In 2000, there were 103 workers who commuted into the municipality and 901 workers who commuted away. The municipality is a net exporter of workers, with about 8.7 workers leaving the municipality for every one entering. Of the working population, 18.9% used public transportation to get to work, and 60.5% used a private car.

==Religion==
From the 2000 census, 1,281 or 60.6% were Roman Catholic, while 641 or 30.3% belonged to the Swiss Reformed Church. Of the rest of the population, there was 1 member of an Orthodox church, there were 3 individuals (or about 0.14% of the population) who belonged to the Christian Catholic Church, and there were 71 individuals (or about 3.36% of the population) who belonged to another Christian church. There were 2 (or about 0.09% of the population) who were Islamic. There were 4 individuals who were Buddhist. 92 (or about 4.35% of the population) belonged to no church, are agnostic or atheist, and 55 individuals (or about 2.60% of the population) did not answer the question.

==Education==
In Ueberstorf about 854 or (40.4%) of the population have completed non-mandatory upper secondary education, and 251 or (11.9%) have completed additional higher education (either university or a Fachhochschule). Of the 251 who completed tertiary schooling, 75.7% were Swiss men, 19.5% were Swiss women, 3.2% were non-Swiss men.

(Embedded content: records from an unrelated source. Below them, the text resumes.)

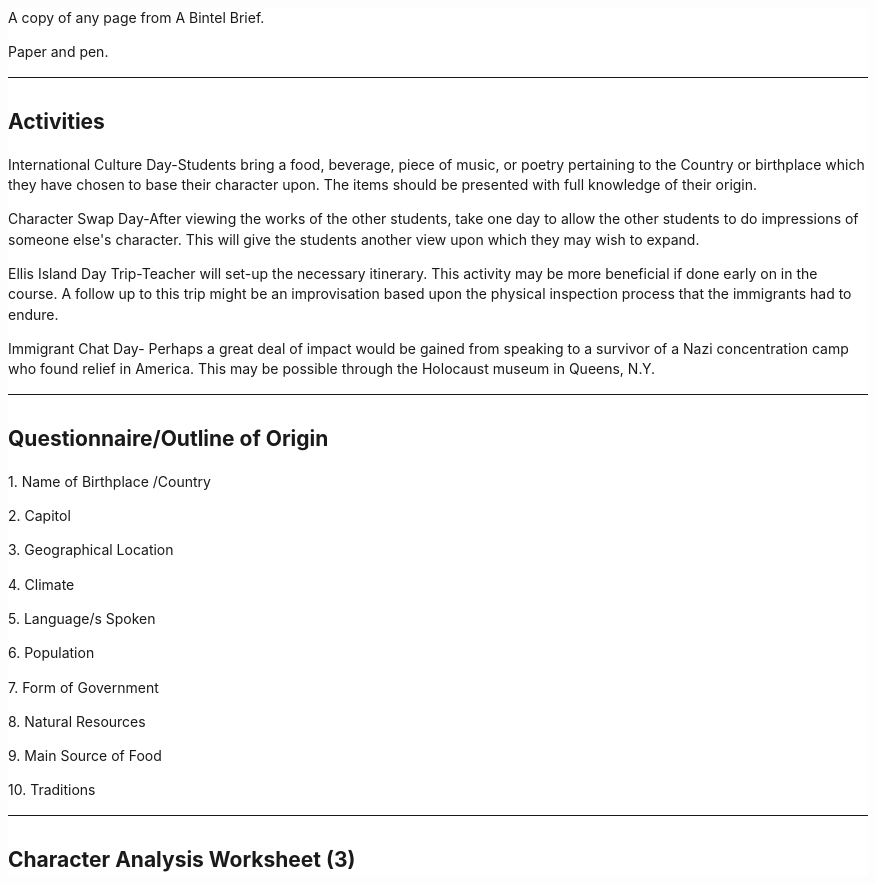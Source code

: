 <p>
A copy of any page from A Bintel Brief.
</p>
<p>
Paper and pen.
</p>
<hr/>
<h2>
Activities
</h2>
International Culture Day-Students bring a food, beverage, piece of music, or poetry pertaining to the Country or birthplace which they have chosen to base their character upon.  The items should be presented with full knowledge of their origin.
<p>
Character Swap Day-After viewing the works of the other students, take one day to allow the other students to do impressions of someone else's character.  This will give the students another view upon which they may wish to expand.
</p>
<p>
Ellis Island Day Trip-Teacher will set-up the necessary itinerary.  This activity may be more beneficial if done early on in the course. A follow up to this trip might be an improvisation based upon the physical inspection process that the immigrants had to endure.
</p>
<p>
Immigrant Chat Day- Perhaps a great deal of impact would be gained from speaking to a survivor of a Nazi concentration camp who found relief in America. This may be possible through the Holocaust museum in Queens, N.Y.
</p>
<hr/>
<h2>
Questionnaire/Outline of Origin
</h2>
1.  Name of Birthplace /Country
<p>
2.  Capitol
</p>
<p>
3.  Geographical Location
</p>
<p>
4.  Climate
</p>
<p>
5.  Language/s Spoken
</p>
<p>
6.  Population
</p>
<p>
7.  Form of Government
</p>
<p>
8.  Natural Resources
</p>
<p>
9.  Main Source of Food
</p>
<p>
10. Traditions
</p>
<hr/>
<h2>
Character Analysis Worksheet (3)
</h2>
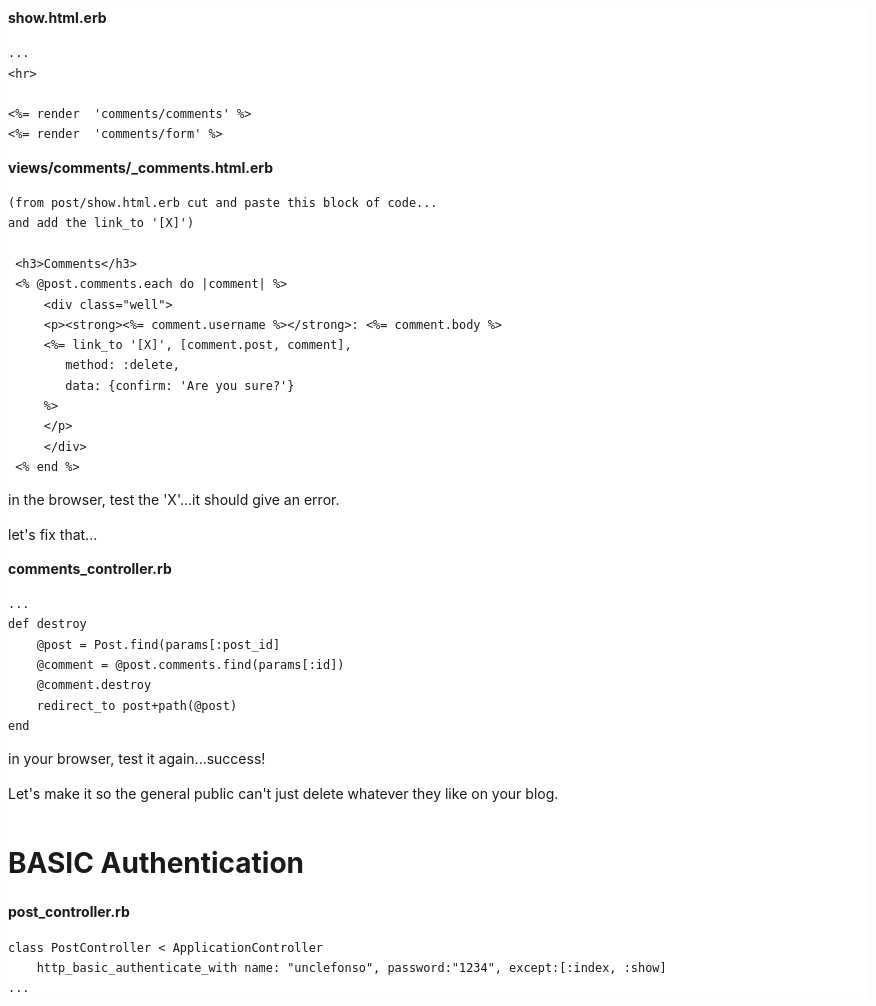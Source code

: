 **show.html.erb**
```
...
<hr>

<%= render  'comments/comments' %>
<%= render  'comments/form' %>
```

**views/comments/_comments.html.erb**
```
(from post/show.html.erb cut and paste this block of code...
and add the link_to '[X]')

 <h3>Comments</h3>
 <% @post.comments.each do |comment| %>
     <div class="well">
     <p><strong><%= comment.username %></strong>: <%= comment.body %>
     <%= link_to '[X]', [comment.post, comment],
        method: :delete,
        data: {confirm: 'Are you sure?'}
     %>
     </p>
     </div>
 <% end %>
```

in the browser, test the 'X'...it should give an error.

let's fix that...

**comments_controller.rb**
```
...
def destroy
    @post = Post.find(params[:post_id]
    @comment = @post.comments.find(params[:id])
    @comment.destroy
    redirect_to post+path(@post)
end
```

in your browser, test it again...success!

Let's make it so the general public can't just delete whatever they like on your blog.

# BASIC Authentication

**post_controller.rb**
```
class PostController < ApplicationController
    http_basic_authenticate_with name: "unclefonso", password:"1234", except:[:index, :show]
...
```
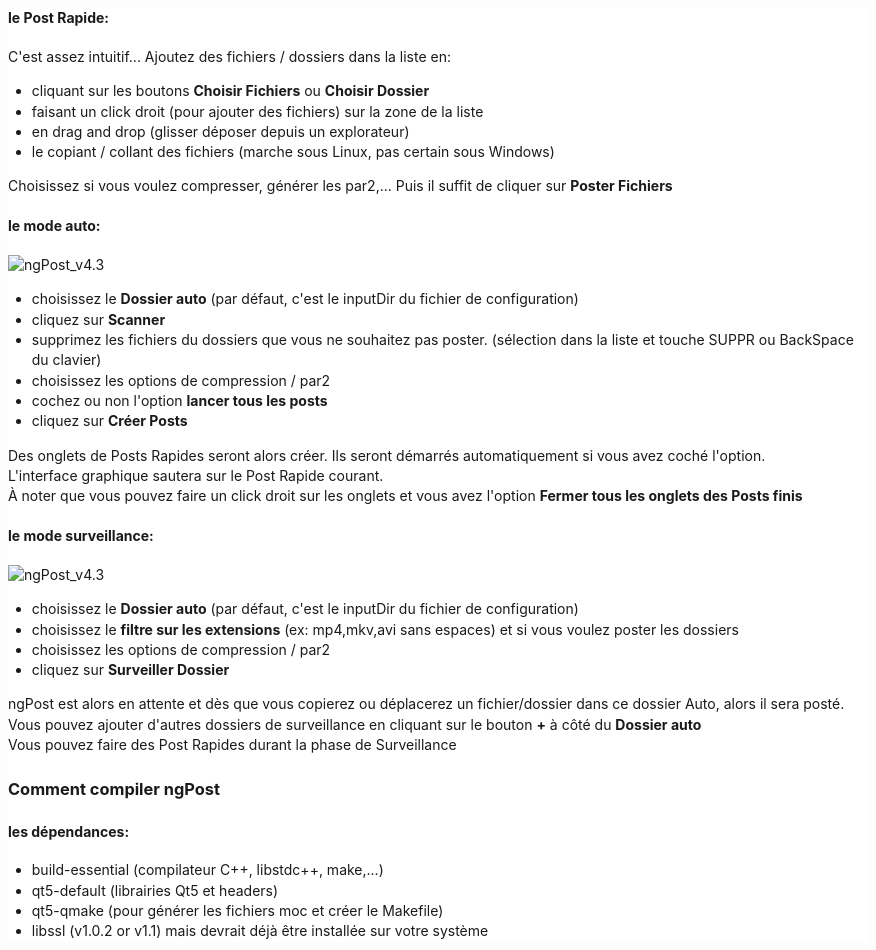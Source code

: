 
#### le Post Rapide:

C'est assez intuitif... Ajoutez des fichiers / dossiers dans la liste en:
  - cliquant sur les boutons **Choisir Fichiers** ou **Choisir Dossier**
  - faisant un click droit (pour ajouter des fichiers) sur la zone de la liste
  - en drag and drop (glisser déposer depuis un explorateur)
  - le copiant / collant des fichiers (marche sous Linux, pas certain sous Windows)

Choisissez si vous voulez compresser, générer les par2,...
Puis il suffit de cliquer sur **Poster Fichiers**


#### le mode auto:

![ngPost_v4.3](https://raw.githubusercontent.com/mbruel/ngPost/master/pics/ngPost_v4.3_auto_fr.png)

- choisissez le **Dossier auto** (par défaut, c'est le inputDir du fichier de configuration)
- cliquez sur **Scanner**
- supprimez les fichiers du dossiers que vous ne souhaitez pas poster. (sélection dans la liste et touche SUPPR ou BackSpace du clavier)
- choisissez les options de compression / par2
- cochez ou non l'option **lancer tous les posts**
- cliquez sur **Créer Posts**

Des onglets de Posts Rapides seront alors créer. Ils seront démarrés automatiquement si vous avez coché l'option.<br/>
L'interface graphique sautera sur le Post Rapide courant.<br/>
À noter que vous pouvez faire un click droit sur les onglets et vous avez l'option **Fermer tous les onglets des Posts finis**<br/>


#### le mode surveillance:

![ngPost_v4.3](https://raw.githubusercontent.com/mbruel/ngPost/master/pics/ngPost_v4.3_monitor_fr.png)

- choisissez le **Dossier auto** (par défaut, c'est le inputDir du fichier de configuration)
- choisissez le **filtre sur les extensions** (ex: mp4,mkv,avi sans espaces) et si vous voulez poster les dossiers
- choisissez les options de compression / par2
- cliquez sur **Surveiller Dossier**

ngPost est alors en attente et dès que vous copierez ou déplacerez un fichier/dossier dans ce dossier Auto, alors il sera posté.<br/>
Vous pouvez ajouter d'autres dossiers de surveillance en cliquant sur le bouton **+** à côté du **Dossier auto**<br/>
Vous pouvez faire des Post Rapides durant la phase de Surveillance<br/>


### Comment compiler ngPost
#### les dépendances:
- build-essential (compilateur C++, libstdc++, make,...)
- qt5-default (librairies Qt5 et headers)
- qt5-qmake (pour générer les fichiers moc et créer le Makefile)
- libssl (v1.0.2 or v1.1) mais devrait déjà être installée sur votre système
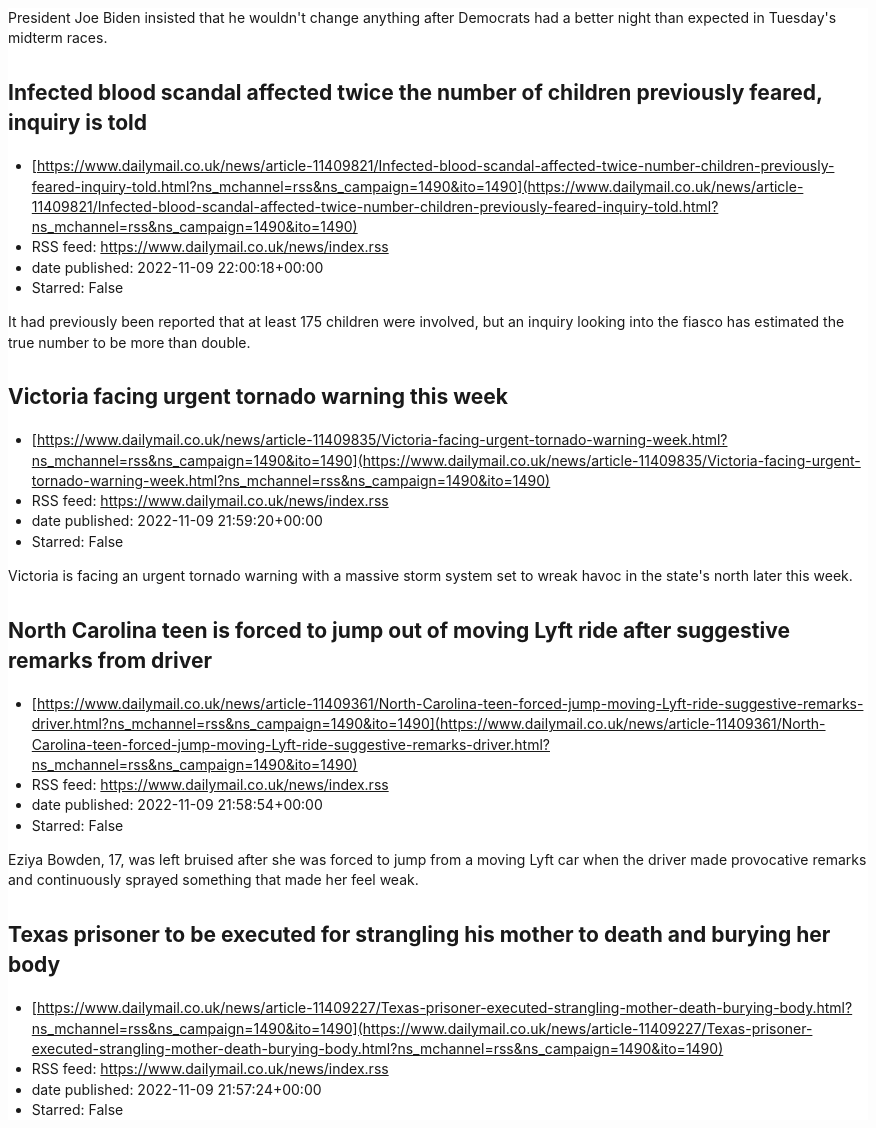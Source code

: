 President Joe Biden insisted that he wouldn't change anything after Democrats had a better night than expected in Tuesday's midterm races.

## Infected blood scandal affected twice the number of children previously feared, inquiry is told
 - [https://www.dailymail.co.uk/news/article-11409821/Infected-blood-scandal-affected-twice-number-children-previously-feared-inquiry-told.html?ns_mchannel=rss&ns_campaign=1490&ito=1490](https://www.dailymail.co.uk/news/article-11409821/Infected-blood-scandal-affected-twice-number-children-previously-feared-inquiry-told.html?ns_mchannel=rss&ns_campaign=1490&ito=1490)
 - RSS feed: https://www.dailymail.co.uk/news/index.rss
 - date published: 2022-11-09 22:00:18+00:00
 - Starred: False

It had previously been reported that at least 175 children were involved, but an inquiry looking into the fiasco has estimated the true number to be more than double.

## Victoria facing urgent tornado warning this week
 - [https://www.dailymail.co.uk/news/article-11409835/Victoria-facing-urgent-tornado-warning-week.html?ns_mchannel=rss&ns_campaign=1490&ito=1490](https://www.dailymail.co.uk/news/article-11409835/Victoria-facing-urgent-tornado-warning-week.html?ns_mchannel=rss&ns_campaign=1490&ito=1490)
 - RSS feed: https://www.dailymail.co.uk/news/index.rss
 - date published: 2022-11-09 21:59:20+00:00
 - Starred: False

Victoria is facing an urgent tornado warning with a massive storm system set to wreak havoc in the state's north later this week.

## North Carolina teen is forced to jump out of moving Lyft ride after suggestive remarks from driver
 - [https://www.dailymail.co.uk/news/article-11409361/North-Carolina-teen-forced-jump-moving-Lyft-ride-suggestive-remarks-driver.html?ns_mchannel=rss&ns_campaign=1490&ito=1490](https://www.dailymail.co.uk/news/article-11409361/North-Carolina-teen-forced-jump-moving-Lyft-ride-suggestive-remarks-driver.html?ns_mchannel=rss&ns_campaign=1490&ito=1490)
 - RSS feed: https://www.dailymail.co.uk/news/index.rss
 - date published: 2022-11-09 21:58:54+00:00
 - Starred: False

Eziya Bowden, 17, was left bruised after she was forced to jump from a moving Lyft car when the driver made provocative remarks and continuously sprayed something that made her feel weak.

## Texas prisoner to be executed for strangling his mother to death and burying her body
 - [https://www.dailymail.co.uk/news/article-11409227/Texas-prisoner-executed-strangling-mother-death-burying-body.html?ns_mchannel=rss&ns_campaign=1490&ito=1490](https://www.dailymail.co.uk/news/article-11409227/Texas-prisoner-executed-strangling-mother-death-burying-body.html?ns_mchannel=rss&ns_campaign=1490&ito=1490)
 - RSS feed: https://www.dailymail.co.uk/news/index.rss
 - date published: 2022-11-09 21:57:24+00:00
 - Starred: False

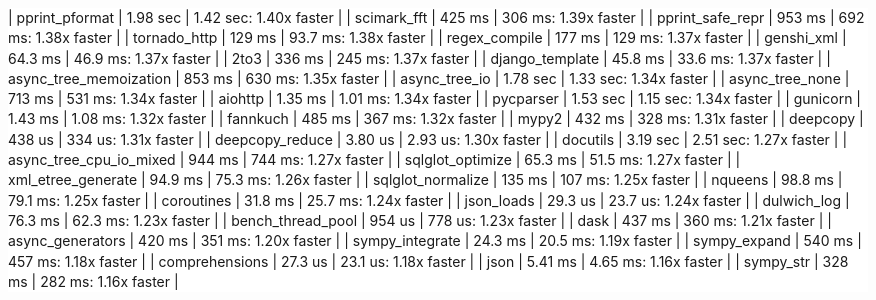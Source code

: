 | pprint_pformat          | 1.98 sec                                                            | 1.42 sec: 1.40x faster                                                 |
| scimark_fft             | 425 ms                                                              | 306 ms: 1.39x faster                                                   |
| pprint_safe_repr        | 953 ms                                                              | 692 ms: 1.38x faster                                                   |
| tornado_http            | 129 ms                                                              | 93.7 ms: 1.38x faster                                                  |
| regex_compile           | 177 ms                                                              | 129 ms: 1.37x faster                                                   |
| genshi_xml              | 64.3 ms                                                             | 46.9 ms: 1.37x faster                                                  |
| 2to3                    | 336 ms                                                              | 245 ms: 1.37x faster                                                   |
| django_template         | 45.8 ms                                                             | 33.6 ms: 1.37x faster                                                  |
| async_tree_memoization  | 853 ms                                                              | 630 ms: 1.35x faster                                                   |
| async_tree_io           | 1.78 sec                                                            | 1.33 sec: 1.34x faster                                                 |
| async_tree_none         | 713 ms                                                              | 531 ms: 1.34x faster                                                   |
| aiohttp                 | 1.35 ms                                                             | 1.01 ms: 1.34x faster                                                  |
| pycparser               | 1.53 sec                                                            | 1.15 sec: 1.34x faster                                                 |
| gunicorn                | 1.43 ms                                                             | 1.08 ms: 1.32x faster                                                  |
| fannkuch                | 485 ms                                                              | 367 ms: 1.32x faster                                                   |
| mypy2                   | 432 ms                                                              | 328 ms: 1.31x faster                                                   |
| deepcopy                | 438 us                                                              | 334 us: 1.31x faster                                                   |
| deepcopy_reduce         | 3.80 us                                                             | 2.93 us: 1.30x faster                                                  |
| docutils                | 3.19 sec                                                            | 2.51 sec: 1.27x faster                                                 |
| async_tree_cpu_io_mixed | 944 ms                                                              | 744 ms: 1.27x faster                                                   |
| sqlglot_optimize        | 65.3 ms                                                             | 51.5 ms: 1.27x faster                                                  |
| xml_etree_generate      | 94.9 ms                                                             | 75.3 ms: 1.26x faster                                                  |
| sqlglot_normalize       | 135 ms                                                              | 107 ms: 1.25x faster                                                   |
| nqueens                 | 98.8 ms                                                             | 79.1 ms: 1.25x faster                                                  |
| coroutines              | 31.8 ms                                                             | 25.7 ms: 1.24x faster                                                  |
| json_loads              | 29.3 us                                                             | 23.7 us: 1.24x faster                                                  |
| dulwich_log             | 76.3 ms                                                             | 62.3 ms: 1.23x faster                                                  |
| bench_thread_pool       | 954 us                                                              | 778 us: 1.23x faster                                                   |
| dask                    | 437 ms                                                              | 360 ms: 1.21x faster                                                   |
| async_generators        | 420 ms                                                              | 351 ms: 1.20x faster                                                   |
| sympy_integrate         | 24.3 ms                                                             | 20.5 ms: 1.19x faster                                                  |
| sympy_expand            | 540 ms                                                              | 457 ms: 1.18x faster                                                   |
| comprehensions          | 27.3 us                                                             | 23.1 us: 1.18x faster                                                  |
| json                    | 5.41 ms                                                             | 4.65 ms: 1.16x faster                                                  |
| sympy_str               | 328 ms                                                              | 282 ms: 1.16x faster                                                   |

The Canton of Fribourg school system provides one year of non-obligatory Kindergarten, followed by six years of Primary school. This is followed by three years of obligatory lower Secondary school where the students are separated according to ability and aptitude. Following the lower Secondary students may attend a three or four year optional upper Secondary school. The upper Secondary school is divided into gymnasium (university preparatory) and vocational programs. After they finish the upper Secondary program, students may choose to attend a Tertiary school or continue their apprenticeship.

During the 2010-11 school year, there were a total of 221 students attending 12 classes in Ueberstorf. A total of 354 students from the municipality attended any school, either in the municipality or outside of it. There were 3 kindergarten classes with a total of 58 students in the municipality. The municipality had 9 primary classes and 163 students. During the same year, there were no lower secondary classes in the municipality, but 76 students attended lower secondary school in a neighboring municipality. There were no upper Secondary classes or vocational classes, but there were 20 upper Secondary students and 32 upper Secondary vocational students who attended classes in another municipality. The municipality had no non-university Tertiary classes, but there were 2 non-university Tertiary students and 3 specialized Tertiary students who attended classes in another municipality.

As of 2000, there were 12 students in Ueberstorf who came from another municipality, while 110 residents attended schools outside the municipality.